- Task to carry out: In the records below, find each line with the word "förbindelse" and copy it.

- Given information:

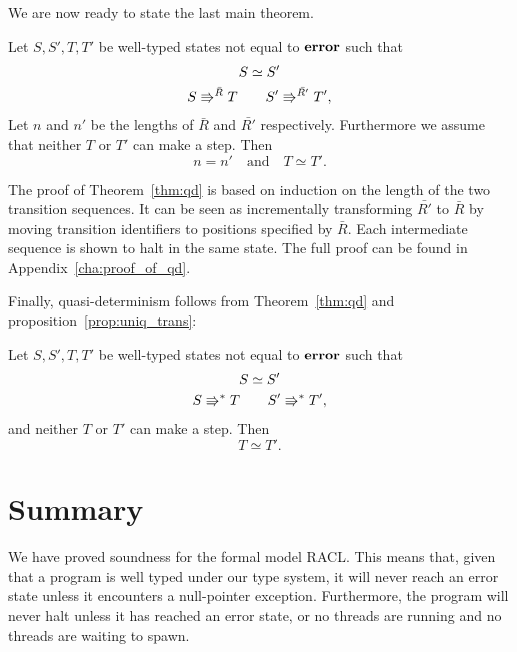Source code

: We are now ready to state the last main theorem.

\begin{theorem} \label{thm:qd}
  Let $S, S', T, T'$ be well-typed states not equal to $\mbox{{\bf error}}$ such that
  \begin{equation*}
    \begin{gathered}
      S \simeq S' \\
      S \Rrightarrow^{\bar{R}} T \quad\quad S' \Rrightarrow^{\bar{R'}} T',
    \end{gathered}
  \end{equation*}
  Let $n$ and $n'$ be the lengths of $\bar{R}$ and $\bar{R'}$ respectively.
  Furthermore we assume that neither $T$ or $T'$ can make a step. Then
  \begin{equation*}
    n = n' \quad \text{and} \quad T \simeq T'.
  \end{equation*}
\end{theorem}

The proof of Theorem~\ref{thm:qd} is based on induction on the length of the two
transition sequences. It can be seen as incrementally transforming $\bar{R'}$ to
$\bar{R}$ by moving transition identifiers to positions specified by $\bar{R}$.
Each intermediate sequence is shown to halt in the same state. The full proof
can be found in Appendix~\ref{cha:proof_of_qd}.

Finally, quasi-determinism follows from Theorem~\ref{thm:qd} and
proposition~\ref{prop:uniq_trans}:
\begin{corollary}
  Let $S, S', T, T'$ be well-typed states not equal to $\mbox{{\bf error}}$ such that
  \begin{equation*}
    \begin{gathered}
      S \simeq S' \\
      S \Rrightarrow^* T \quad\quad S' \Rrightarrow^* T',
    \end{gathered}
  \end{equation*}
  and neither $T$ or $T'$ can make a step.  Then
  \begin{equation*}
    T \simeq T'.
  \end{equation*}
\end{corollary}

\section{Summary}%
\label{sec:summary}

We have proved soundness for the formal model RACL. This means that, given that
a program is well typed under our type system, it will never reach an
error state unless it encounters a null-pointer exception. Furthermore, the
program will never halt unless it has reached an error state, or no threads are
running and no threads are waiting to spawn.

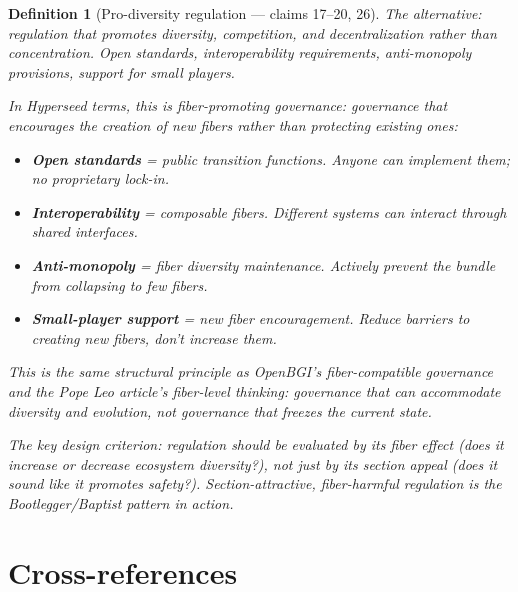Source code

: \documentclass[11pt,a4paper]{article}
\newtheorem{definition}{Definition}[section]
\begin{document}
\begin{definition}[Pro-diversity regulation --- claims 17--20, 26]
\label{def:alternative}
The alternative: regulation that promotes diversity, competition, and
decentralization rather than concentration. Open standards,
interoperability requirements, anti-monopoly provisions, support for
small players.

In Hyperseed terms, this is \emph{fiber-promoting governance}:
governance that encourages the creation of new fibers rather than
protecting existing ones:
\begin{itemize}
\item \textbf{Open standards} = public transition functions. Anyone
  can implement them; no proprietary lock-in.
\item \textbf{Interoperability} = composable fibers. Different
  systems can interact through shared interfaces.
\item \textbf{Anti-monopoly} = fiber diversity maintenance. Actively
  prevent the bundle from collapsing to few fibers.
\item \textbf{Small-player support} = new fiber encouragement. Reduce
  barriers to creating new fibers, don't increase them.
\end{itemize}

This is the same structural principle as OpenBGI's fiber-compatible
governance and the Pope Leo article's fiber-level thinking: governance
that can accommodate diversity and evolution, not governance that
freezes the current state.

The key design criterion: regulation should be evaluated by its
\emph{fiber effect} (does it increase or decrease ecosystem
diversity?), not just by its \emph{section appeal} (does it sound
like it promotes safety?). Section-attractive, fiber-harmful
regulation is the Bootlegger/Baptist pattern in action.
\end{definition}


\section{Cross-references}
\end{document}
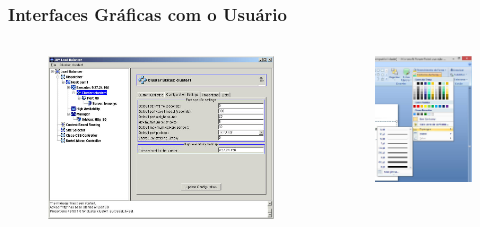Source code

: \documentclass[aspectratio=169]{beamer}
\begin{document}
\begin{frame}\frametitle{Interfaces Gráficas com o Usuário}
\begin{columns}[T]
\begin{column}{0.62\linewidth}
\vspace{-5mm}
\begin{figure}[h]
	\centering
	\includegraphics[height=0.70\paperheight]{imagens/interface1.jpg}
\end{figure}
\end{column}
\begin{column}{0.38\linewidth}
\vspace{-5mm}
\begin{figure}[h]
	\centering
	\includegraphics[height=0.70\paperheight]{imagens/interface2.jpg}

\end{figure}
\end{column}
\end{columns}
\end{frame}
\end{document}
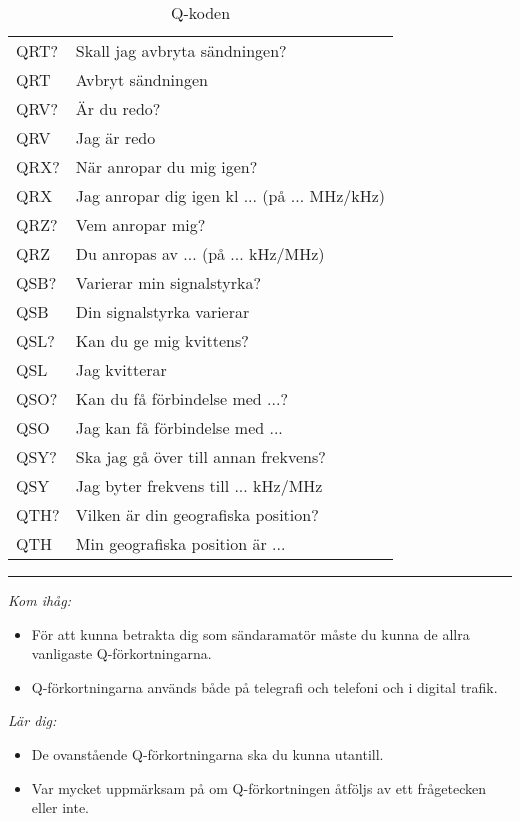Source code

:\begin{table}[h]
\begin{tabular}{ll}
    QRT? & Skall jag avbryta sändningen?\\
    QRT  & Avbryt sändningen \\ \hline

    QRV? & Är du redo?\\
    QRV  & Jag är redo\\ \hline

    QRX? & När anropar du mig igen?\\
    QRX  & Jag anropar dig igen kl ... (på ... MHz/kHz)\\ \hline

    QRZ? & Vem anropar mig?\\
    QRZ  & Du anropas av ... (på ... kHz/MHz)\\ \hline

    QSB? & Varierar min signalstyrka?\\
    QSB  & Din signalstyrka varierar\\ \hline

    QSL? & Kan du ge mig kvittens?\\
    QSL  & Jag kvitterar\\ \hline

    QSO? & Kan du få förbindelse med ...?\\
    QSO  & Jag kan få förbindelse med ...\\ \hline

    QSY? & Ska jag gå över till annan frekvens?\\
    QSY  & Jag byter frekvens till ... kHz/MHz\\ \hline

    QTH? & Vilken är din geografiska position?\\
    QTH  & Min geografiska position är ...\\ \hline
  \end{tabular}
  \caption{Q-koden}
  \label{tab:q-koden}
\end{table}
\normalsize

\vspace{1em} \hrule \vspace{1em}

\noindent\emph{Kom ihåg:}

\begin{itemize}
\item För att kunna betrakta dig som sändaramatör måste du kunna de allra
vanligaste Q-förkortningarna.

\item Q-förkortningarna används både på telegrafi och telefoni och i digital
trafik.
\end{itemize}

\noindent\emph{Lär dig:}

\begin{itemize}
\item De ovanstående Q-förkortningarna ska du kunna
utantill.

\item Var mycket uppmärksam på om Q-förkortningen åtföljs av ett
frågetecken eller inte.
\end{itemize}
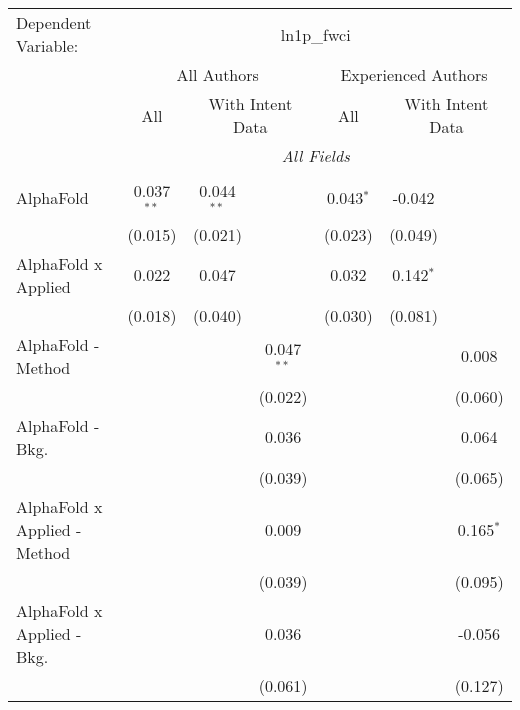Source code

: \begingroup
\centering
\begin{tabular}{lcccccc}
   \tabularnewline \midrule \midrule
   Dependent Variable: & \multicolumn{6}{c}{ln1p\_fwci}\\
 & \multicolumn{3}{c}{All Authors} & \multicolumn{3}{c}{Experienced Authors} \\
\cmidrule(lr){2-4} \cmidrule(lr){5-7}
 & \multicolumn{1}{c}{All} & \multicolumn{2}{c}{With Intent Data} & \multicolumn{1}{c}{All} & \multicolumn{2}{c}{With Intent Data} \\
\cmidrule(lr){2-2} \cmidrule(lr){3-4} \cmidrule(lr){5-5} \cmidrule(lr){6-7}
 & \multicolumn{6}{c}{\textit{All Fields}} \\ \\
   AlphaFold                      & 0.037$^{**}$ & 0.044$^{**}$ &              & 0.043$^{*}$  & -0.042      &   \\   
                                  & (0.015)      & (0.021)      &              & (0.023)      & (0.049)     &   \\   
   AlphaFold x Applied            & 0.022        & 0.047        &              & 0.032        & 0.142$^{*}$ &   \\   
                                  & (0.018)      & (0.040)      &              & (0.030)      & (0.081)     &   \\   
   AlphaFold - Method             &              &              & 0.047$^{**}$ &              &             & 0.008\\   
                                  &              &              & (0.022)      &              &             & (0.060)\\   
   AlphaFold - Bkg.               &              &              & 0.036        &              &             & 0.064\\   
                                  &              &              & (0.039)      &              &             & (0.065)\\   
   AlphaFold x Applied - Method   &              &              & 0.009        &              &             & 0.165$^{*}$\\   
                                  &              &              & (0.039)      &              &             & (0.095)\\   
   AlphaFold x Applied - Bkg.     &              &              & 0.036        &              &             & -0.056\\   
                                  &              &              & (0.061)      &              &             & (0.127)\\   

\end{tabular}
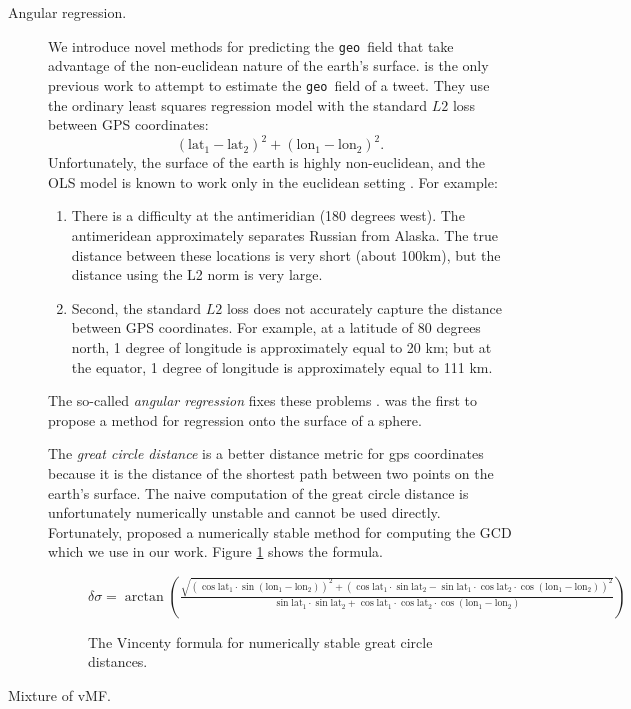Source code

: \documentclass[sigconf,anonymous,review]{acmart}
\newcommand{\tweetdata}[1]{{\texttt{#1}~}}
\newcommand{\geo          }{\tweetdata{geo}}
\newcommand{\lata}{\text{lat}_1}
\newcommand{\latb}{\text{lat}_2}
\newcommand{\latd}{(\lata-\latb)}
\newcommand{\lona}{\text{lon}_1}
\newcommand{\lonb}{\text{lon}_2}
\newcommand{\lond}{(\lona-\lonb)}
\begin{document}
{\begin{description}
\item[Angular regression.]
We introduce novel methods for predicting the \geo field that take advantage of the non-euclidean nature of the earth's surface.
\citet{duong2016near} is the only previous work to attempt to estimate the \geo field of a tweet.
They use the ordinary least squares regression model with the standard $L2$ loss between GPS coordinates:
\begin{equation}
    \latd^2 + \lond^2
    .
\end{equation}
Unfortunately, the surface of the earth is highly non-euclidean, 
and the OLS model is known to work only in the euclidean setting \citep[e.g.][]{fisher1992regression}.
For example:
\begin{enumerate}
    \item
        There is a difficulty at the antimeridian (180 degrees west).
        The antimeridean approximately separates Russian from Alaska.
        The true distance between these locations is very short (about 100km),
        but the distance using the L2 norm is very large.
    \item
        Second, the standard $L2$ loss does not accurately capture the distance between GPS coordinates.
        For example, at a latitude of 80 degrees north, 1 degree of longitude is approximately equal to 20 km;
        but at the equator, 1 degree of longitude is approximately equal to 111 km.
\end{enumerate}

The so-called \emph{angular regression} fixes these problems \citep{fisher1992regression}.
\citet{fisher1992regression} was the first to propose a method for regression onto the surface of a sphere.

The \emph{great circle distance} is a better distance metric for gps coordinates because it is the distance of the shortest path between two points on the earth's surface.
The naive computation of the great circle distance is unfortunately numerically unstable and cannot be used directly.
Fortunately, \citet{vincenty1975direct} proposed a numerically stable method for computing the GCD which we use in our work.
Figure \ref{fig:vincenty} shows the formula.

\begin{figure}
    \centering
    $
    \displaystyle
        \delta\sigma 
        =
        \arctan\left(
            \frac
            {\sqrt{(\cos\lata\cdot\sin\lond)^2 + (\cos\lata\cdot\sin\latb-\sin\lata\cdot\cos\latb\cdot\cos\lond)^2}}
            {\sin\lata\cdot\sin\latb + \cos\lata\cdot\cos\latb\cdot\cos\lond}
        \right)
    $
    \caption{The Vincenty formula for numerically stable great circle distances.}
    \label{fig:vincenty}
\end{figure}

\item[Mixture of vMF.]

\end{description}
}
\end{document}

- Solved exercise:
    QSO? & Kan du få förbindelse med ...?\\
    QSO  & Jag kan få förbindelse med ...\\ \hline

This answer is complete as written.